Building on the existing TDST developed in CP5, this web-based tool will accelerate Network Rail’s transition to ‘predict and prevent’ track maintenance and renewals. Exploiting the tool’s consolidated view of asset data, and integrated data analytics, maintenance teams will be able to plan and carry out more effective work; reduce the number of failures and speed restrictions, and ultimately improve safety by reducing the volume of manual inspections and unplanned maintenance.
Using a single dashboard, the tool allows teams to drill down and extract key data to identify the root cause of a failure, identify precursors to track defects and prioritise work based on risk. This predictive capability will give track teams the evidence to carry out intelligence-led work, identifying faults and acting on them before they cause a failure or speed restriction.
It is now time for Network Rail to capitalise on the asset management transformation taking place and to drive ever-greater performance and reliability of the track asset.
The tool supports engineers with up-to-date data, identifying track with poor condition and performance and provides evidence to see trends through a range of clearly laid out data, including track quality, degradation rates, work history, geometry faults and switches and crossings condition.
The roll-out of the TDST will mark a significant development in Network Rail’s track maintenance regimes. It will shift the business away from reactive work and allow track teams to focus on proactive work, creating greater confidence that teams are completing the right work to avoid repeat failures.
And with interest from overseas railways, the TDST has the potential to be applied worldwide – a sign of the UK’s rail industry asserting itself as a world leader in digital, predictive technology.

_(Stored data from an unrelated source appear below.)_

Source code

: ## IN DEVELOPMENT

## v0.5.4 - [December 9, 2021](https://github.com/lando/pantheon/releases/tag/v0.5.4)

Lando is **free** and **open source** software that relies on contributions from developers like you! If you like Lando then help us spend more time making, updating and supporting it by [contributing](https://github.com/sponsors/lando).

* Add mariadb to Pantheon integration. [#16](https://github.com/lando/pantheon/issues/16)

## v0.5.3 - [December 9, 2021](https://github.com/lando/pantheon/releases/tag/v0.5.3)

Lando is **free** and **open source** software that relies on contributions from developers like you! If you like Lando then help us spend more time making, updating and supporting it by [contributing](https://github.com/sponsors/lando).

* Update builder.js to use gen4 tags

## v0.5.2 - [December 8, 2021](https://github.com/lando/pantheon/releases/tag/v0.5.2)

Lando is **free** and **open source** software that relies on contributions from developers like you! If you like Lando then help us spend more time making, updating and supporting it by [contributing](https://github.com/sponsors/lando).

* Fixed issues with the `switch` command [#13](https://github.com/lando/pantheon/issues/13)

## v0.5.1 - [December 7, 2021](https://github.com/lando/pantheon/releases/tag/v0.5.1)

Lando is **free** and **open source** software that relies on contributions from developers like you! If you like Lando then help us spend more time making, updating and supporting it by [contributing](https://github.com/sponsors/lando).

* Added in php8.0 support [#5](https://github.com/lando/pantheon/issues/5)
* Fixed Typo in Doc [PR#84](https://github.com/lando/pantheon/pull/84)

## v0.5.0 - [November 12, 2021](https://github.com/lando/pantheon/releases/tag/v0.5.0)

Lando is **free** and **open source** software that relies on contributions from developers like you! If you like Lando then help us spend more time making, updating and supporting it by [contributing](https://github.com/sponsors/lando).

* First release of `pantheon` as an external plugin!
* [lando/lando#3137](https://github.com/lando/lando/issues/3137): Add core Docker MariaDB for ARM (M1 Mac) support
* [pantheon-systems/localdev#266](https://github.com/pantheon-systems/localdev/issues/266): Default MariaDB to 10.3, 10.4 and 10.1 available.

It is now time for Network Rail to capitalise on the asset management transformation taking place and to drive ever-greater performance and reliability of the track asset. The focus now must be on delivering the data our track teams need to carry out the right work, at the right time, in the right place; the Intelligent Infrastructure programme is at the forefront of this transformation.
The rail industry is changing, and it’s changing fast – our customers demand it. The skills needed tomorrow will be vastly different from those used today. But one thing remains: Engineering expertise is at the heart of this change. The Intelligent Infrastructure Programme will drive and support the digital data engineers of the future, providing the information they need to carry out safe and effective work with absolute focus on delivering a better railway experience for our customers.
TIM FLOWER joined the rail industry in 2001, working on several asset and maintenance data roles before moving on to managing on track machine planning and maintenance performance. In 2009 Tim moved into Network Operations Programmes, delivering the Maintenance Effectiveness Programme, including Plain Line Pattern Recognition, and leading on resolution national maintenance issues. Tim was appointed as Head of Maintenance in July 2016, and in July 2017 took on the lead engineering role for the Network Rail Intelligent Infrastructure Programme.